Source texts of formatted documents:
◆ ◆ ◆ ◆
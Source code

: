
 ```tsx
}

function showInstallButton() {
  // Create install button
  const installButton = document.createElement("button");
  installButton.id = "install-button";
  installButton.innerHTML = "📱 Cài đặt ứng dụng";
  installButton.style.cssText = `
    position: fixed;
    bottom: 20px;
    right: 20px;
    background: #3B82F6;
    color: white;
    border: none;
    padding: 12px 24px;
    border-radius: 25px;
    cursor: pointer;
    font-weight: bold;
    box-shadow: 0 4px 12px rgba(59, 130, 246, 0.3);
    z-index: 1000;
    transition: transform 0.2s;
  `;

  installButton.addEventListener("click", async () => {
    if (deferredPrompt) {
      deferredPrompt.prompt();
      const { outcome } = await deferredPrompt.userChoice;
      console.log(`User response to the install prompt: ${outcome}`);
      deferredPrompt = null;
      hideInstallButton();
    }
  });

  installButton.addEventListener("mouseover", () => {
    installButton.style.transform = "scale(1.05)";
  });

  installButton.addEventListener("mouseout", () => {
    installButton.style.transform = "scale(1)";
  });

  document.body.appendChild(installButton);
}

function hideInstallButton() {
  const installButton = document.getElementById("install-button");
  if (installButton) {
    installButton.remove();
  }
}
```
◆ ◆ ◆ ◆
▶ Assignment
Show all of the lines above in which "hideInstallButton" is present.

▶ Output for this task
      hideInstallButton();
function hideInstallButton() {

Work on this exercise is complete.